* [TASK TO COMPLETE]:
Below is a listing; copy all of it exactly.

[DATA PROVIDED — start]

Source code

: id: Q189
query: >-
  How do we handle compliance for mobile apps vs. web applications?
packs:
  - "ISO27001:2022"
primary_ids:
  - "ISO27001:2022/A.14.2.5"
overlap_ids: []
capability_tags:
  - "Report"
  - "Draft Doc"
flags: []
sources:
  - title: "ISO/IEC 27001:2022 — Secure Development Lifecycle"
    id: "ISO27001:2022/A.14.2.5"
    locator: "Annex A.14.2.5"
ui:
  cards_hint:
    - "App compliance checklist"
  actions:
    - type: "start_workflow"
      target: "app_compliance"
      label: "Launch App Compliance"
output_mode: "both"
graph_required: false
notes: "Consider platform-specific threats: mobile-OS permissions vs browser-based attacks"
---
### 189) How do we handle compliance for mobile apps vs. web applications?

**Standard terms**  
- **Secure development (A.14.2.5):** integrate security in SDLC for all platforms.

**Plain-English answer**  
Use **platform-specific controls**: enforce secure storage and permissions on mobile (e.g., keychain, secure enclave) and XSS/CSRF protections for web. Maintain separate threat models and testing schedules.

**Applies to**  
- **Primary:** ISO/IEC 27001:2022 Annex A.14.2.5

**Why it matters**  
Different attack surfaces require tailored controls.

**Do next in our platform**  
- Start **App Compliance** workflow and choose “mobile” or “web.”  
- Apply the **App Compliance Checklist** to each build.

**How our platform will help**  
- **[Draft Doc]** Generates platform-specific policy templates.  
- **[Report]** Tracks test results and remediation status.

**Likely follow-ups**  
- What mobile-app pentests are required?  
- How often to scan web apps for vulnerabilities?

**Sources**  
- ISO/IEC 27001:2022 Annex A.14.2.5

[DATA PROVIDED — finish]

* [OUTPUT FOR THIS TASK]:
Source code

: id: Q189
query: >-
  How do we handle compliance for mobile apps vs. web applications?
packs:
  - "ISO27001:2022"
primary_ids:
  - "ISO27001:2022/A.14.2.5"
overlap_ids: []
capability_tags:
  - "Report"
  - "Draft Doc"
flags: []
sources:
  - title: "ISO/IEC 27001:2022 — Secure Development Lifecycle"
    id: "ISO27001:2022/A.14.2.5"
    locator: "Annex A.14.2.5"
ui:
  cards_hint:
    - "App compliance checklist"
  actions:
    - type: "start_workflow"
      target: "app_compliance"
      label: "Launch App Compliance"
output_mode: "both"
graph_required: false
notes: "Consider platform-specific threats: mobile-OS permissions vs browser-based attacks"
---
### 189) How do we handle compliance for mobile apps vs. web applications?

**Standard terms**  
- **Secure development (A.14.2.5):** integrate security in SDLC for all platforms.

**Plain-English answer**  
Use **platform-specific controls**: enforce secure storage and permissions on mobile (e.g., keychain, secure enclave) and XSS/CSRF protections for web. Maintain separate threat models and testing schedules.

**Applies to**  
- **Primary:** ISO/IEC 27001:2022 Annex A.14.2.5

**Why it matters**  
Different attack surfaces require tailored controls.

**Do next in our platform**  
- Start **App Compliance** workflow and choose “mobile” or “web.”  
- Apply the **App Compliance Checklist** to each build.

**How our platform will help**  
- **[Draft Doc]** Generates platform-specific policy templates.  
- **[Report]** Tracks test results and remediation status.

**Likely follow-ups**  
- What mobile-app pentests are required?  
- How often to scan web apps for vulnerabilities?

**Sources**  
- ISO/IEC 27001:2022 Annex A.14.2.5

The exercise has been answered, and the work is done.